Go to the line with "applicationControl policy -p" in the records below, then output it and each following line exactly, up to and including the line with "type of numbers". Skip pictures and add nothing.

#### Data provided

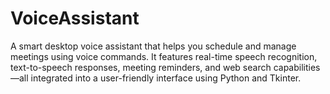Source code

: # VoiceAssistant
A smart desktop voice assistant that helps you schedule and manage meetings using voice commands. It features real-time speech recognition, text-to-speech responses, meeting reminders, and web search capabilities—all integrated into a user-friendly interface using Python and Tkinter.
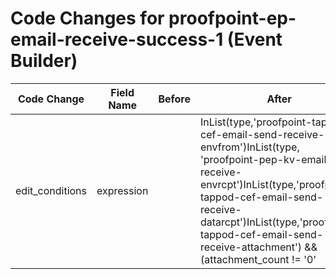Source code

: # Code Changes for proofpoint-ep-email-receive-success-1 (Event Builder)

| Code Change | Field Name | Before | After |
|-------------|------------|--------|-------|
| edit_conditions | expression |  | InList(type,'proofpoint-tappod-cef-email-send-receive-envfrom')InList(type, 'proofpoint-pep-kv-email-receive-envrcpt')InList(type,'proofpoint-tappod-cef-email-send-receive-datarcpt')InList(type,'proofpoint-tappod-cef-email-send-receive-attachment') && (attachment_count != '0' || exists(email_attachment))InList(type,'proofpoint-tappod-cef-email-send-receive-run')InList(type,'proofpoint-tappod-cef-email-send-receive-runfrom')InList(type,'proofpoint-tappod-cef-email-send-receive-msg') && InList(action, 'continue', 'redirect') && ContainsAny(direction, 'default_inbound') |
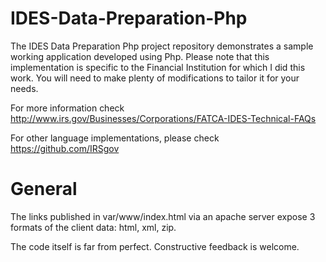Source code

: # IDES-Data-Preparation-Php
The IDES Data Preparation Php project repository demonstrates a sample working application developed using Php.
Please note that this implementation is specific to the Financial Institution for which I did this work.
You will need to make plenty of modifications to tailor it for your needs.

For more information check http://www.irs.gov/Businesses/Corporations/FATCA-IDES-Technical-FAQs

For other language implementations, please check https://github.com/IRSgov

# General
The links published in var/www/index.html via an apache server expose 3 formats of the client data: html, xml, zip.

The code itself is far from perfect. Constructive feedback is welcome.
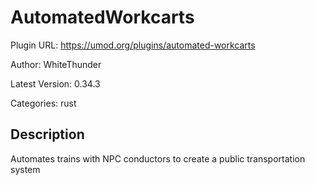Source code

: # AutomatedWorkcarts

Plugin URL: https://umod.org/plugins/automated-workcarts

Author: WhiteThunder

Latest Version: 0.34.3

Categories: rust

## Description

Automates trains with NPC conductors to create a public transportation system
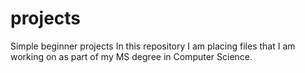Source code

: # projects
Simple beginner projects
In this repository I am placing files that I am working on as part of my MS degree in Computer Science.
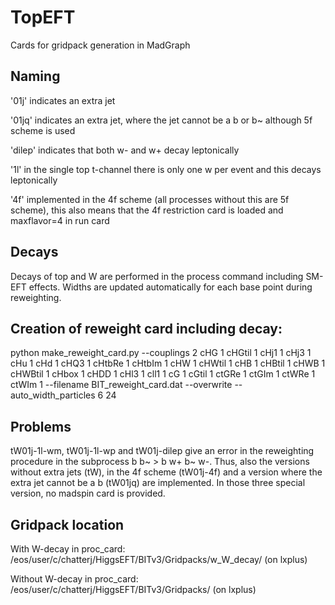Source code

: # TopEFT
Cards for gridpack generation in MadGraph

## Naming 

'01j' indicates an extra jet

'01jq' indicates an extra jet, where the jet cannot be a b or b~ although 5f scheme is used

'dilep' indicates that both w- and w+ decay leptonically

'1l' in the single top t-channel there is only one w per event and this decays leptonically

'4f' implemented in the 4f scheme (all processes without this are 5f scheme), this also means that the 4f restriction card is loaded and maxflavor=4 in run card

 
## Decays

Decays of top and W are performed in the process command including SM-EFT effects. Widths are updated automatically for each base point during reweighting.

## Creation of reweight card including decay:

python make_reweight_card.py --couplings 2 cHG 1 cHGtil 1 cHj1 1 cHj3 1 cHu 1 cHd 1 cHQ3 1 cHtbRe 1 cHtbIm 1 cHW 1 cHWtil 1 cHB 1 cHBtil 1 cHWB 1 cHWBtil 1 cHbox 1 cHDD 1 cHl3 1 cll1 1 cG 1 cGtil 1 ctGRe 1 ctGIm 1 ctWRe 1 ctWIm 1 --filename BIT_reweight_card.dat --overwrite --auto_width_particles 6 24

## Problems

tW01j-1l-wm, tW01j-1l-wp and tW01j-dilep give an error in the reweighting procedure in the subprocess b b~ > b w+ b~ w-.
Thus, also the versions without extra jets (tW), in the 4f scheme (tW01j-4f) and a version where the extra jet cannot be a b (tW01jq) are implemented.
In those three special version, no madspin card is provided.

## Gridpack location 

With W-decay in proc_card: /eos/user/c/chatterj/HiggsEFT/BITv3/Gridpacks/w_W_decay/  (on lxplus)
 
Without W-decay in proc_card: /eos/user/c/chatterj/HiggsEFT/BITv3/Gridpacks/ (on lxplus)
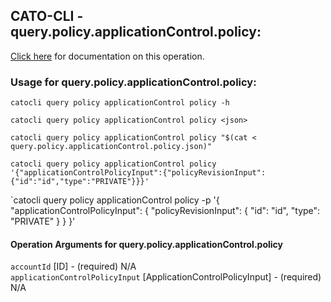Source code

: 
## CATO-CLI - query.policy.applicationControl.policy:
[Click here](https://api.catonetworks.com/documentation/#query-query.policy.applicationControl.policy) for documentation on this operation.

### Usage for query.policy.applicationControl.policy:

`catocli query policy applicationControl policy -h`

`catocli query policy applicationControl policy <json>`

`catocli query policy applicationControl policy "$(cat < query.policy.applicationControl.policy.json)"`

`catocli query policy applicationControl policy '{"applicationControlPolicyInput":{"policyRevisionInput":{"id":"id","type":"PRIVATE"}}}'`

`catocli query policy applicationControl policy -p '{
    "applicationControlPolicyInput": {
        "policyRevisionInput": {
            "id": "id",
            "type": "PRIVATE"
        }
    }
}'


#### Operation Arguments for query.policy.applicationControl.policy ####

`accountId` [ID] - (required) N/A    
`applicationControlPolicyInput` [ApplicationControlPolicyInput] - (required) N/A    
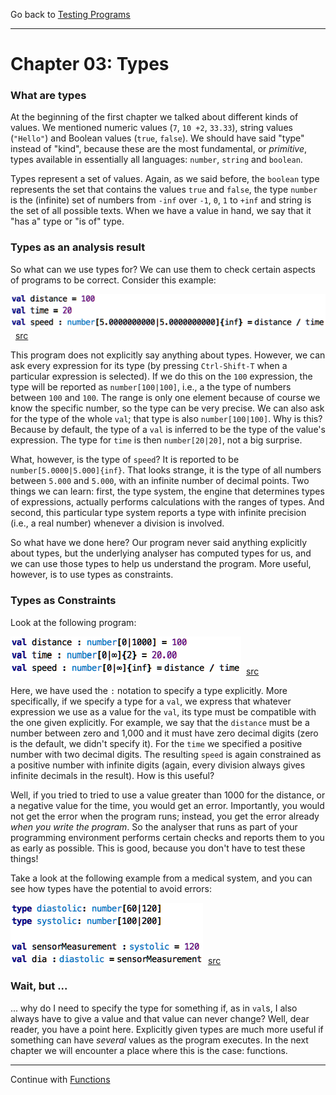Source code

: 
Go back to [Testing Programs](../chapter02_testing/index.md)

<hr/>

# Chapter 03: Types

### What are types

At the beginning of the first chapter we talked about different kinds of
values. We mentioned numeric values (`7`, `10 +2`, `33.33`), string
values (`"Hello"`) and Boolean values (`true`, `false`). We should have
said "type" instead of "kind", because these are the most fundamental,
or _primitive_, types available in essentially all languages: `number`,
`string` and `boolean`. 

Types represent a set of values. Again, as we said before, the `boolean`
type represents the set that contains the values `true` and `false`, the
type `number` is the (infinite) set of numbers from `-inf` over `-1`,
`0`, `1` to `+inf` and string is the set of all possible texts. When we
have a value in hand, we say that it "has a" type or "is of" type. 


### Types as an analysis result

So what can we use types for? We can use them to check certain aspects
of programs to be correct. Consider this example:

![](Types/DerivedTypes.png)&nbsp;&nbsp;[src](http://127.0.0.1:63320/node?ref=r%3A480e3b8e-0509-43e8-9493-4fac219a375e%28chapter03_types%29%2F6455317040166667827)

This program does not explicitly say anything about types. However, we
can ask every expression for its type (by pressing `Ctrl-Shift-T` when a
particular expression is selected). If we do this on the `100`
expression, the type will be reported as `number[100|100]`, i.e., a the
type of numbers between `100` and `100`. The range is only one element
because of course we know the specific number, so the type can be very
precise. We can also ask for the type of the whole `val`; that type is
also `number[100|100]`. Why is this? Because by default, the type of a
`val` is inferred to be the type of the value's expression. The type for 
`time` is then `number[20|20]`, not a big surprise. 

What, however, is the type of `speed`? It is reported to be `number[5.0000|5.000]{inf}`.
That looks strange, it is the type of all numbers between `5.000` and `5.000`,
with an infinite number of decimal points. Two things we can learn: first,
the type system, the engine that determines types of expressions, actually
performs calculations with the ranges of types. And second, this particular
type system reports a type with infinite precision (i.e., a real number) whenever
a division is involved. 

So what have we done here? Our program never said anything explicitly about
types, but the underlying analyser has computed types for us, and we can
use those types to help us understand the program. More useful, however, 
is to use types as constraints.


### Types as Constraints

Look at the following program:

![](Types/ExplicitTypes.png)&nbsp;&nbsp;[src](http://127.0.0.1:63320/node?ref=r%3A480e3b8e-0509-43e8-9493-4fac219a375e%28chapter03_types%29%2F6455317040166674022)

Here, we have used the `:` notation to specify a type explicitly. More
specifically, if we specify a type for a `val`, we express that whatever
expression we use as a value for the `val`, its type must be compatible
with the one given explicitly. For example, we say that the `distance`
must be a number between zero and 1,000 and it must have zero decimal
digits (zero is the default, we didn't specify it). For the `time` we
specified a positive number with two decimal digits. The resulting `speed`
is again constrained as a positive number with infinite digits (again, 
every division always gives infinite decimals in the result). How is this 
useful?

Well, if you tried to tried to use a value greater than 1000 for the distance,
or a negative value for the time, you would get an error. Importantly, you
would not get the error when the program runs; instead, you get the error
already _when you write the program_. So the analyser that runs as part of
your programming environment performs certain checks and reports them to 
you as early as possible. This is good, because you don't have to test
these things!

Take a look at the following example from a medical system, and you can see
how types have the potential to avoid errors:

![](Types/MoreExplicitTypes.png)&nbsp;&nbsp;[src](http://127.0.0.1:63320/node?ref=r%3A480e3b8e-0509-43e8-9493-4fac219a375e%28chapter03_types%29%2F6455317040166684137)
 

### Wait, but ...	

... why do I need to specify the type for something if, as in `val`s, I also
always have to give a value and that value can never change? Well, dear reader,
you have a point here. Explicitly given types are much more useful if something
can have _several_ values as the program executes. In the next chapter we will
encounter a place where this is the case: functions. 




<hr/>

Continue with [Functions](../chapter04_functions/index.md)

########

Solved problem:
`catocli query policy applicationControl policy -p '{
    "applicationControlPolicyInput": {
        "policyRevisionInput": {
            "id": "id",
            "type": "PRIVATE"
        }
    }
}'


#### Operation Arguments for query.policy.applicationControl.policy ####

`accountId` [ID] - (required) N/A    
`applicationControlPolicyInput` [ApplicationControlPolicyInput] - (required) N/A    
Source code

: 
Go back to [Testing Programs](../chapter02_testing/index.md)

<hr/>

# Chapter 03: Types

### What are types

At the beginning of the first chapter we talked about different kinds of
values. We mentioned numeric values (`7`, `10 +2`, `33.33`), string
values (`"Hello"`) and Boolean values (`true`, `false`). We should have
said "type" instead of "kind", because these are the most fundamental,
or _primitive_, types available in essentially all languages: `number`,
`string` and `boolean`. 

Types represent a set of values. Again, as we said before, the `boolean`
type represents the set that contains the values `true` and `false`, the
type `number` is the (infinite) set of numbers from `-inf` over `-1`,
`0`, `1` to `+inf` and string is the set of all possible texts. When we
have a value in hand, we say that it "has a" type or "is of" type. 


### Types as an analysis result

So what can we use types for? We can use them to check certain aspects
of programs to be correct. Consider this example:

![](Types/DerivedTypes.png)&nbsp;&nbsp;[src](http://127.0.0.1:63320/node?ref=r%3A480e3b8e-0509-43e8-9493-4fac219a375e%28chapter03_types%29%2F6455317040166667827)

This program does not explicitly say anything about types. However, we
can ask every expression for its type (by pressing `Ctrl-Shift-T` when a
particular expression is selected). If we do this on the `100`
expression, the type will be reported as `number[100|100]`, i.e., a the
type of numbers between `100` and `100`. The range is only one element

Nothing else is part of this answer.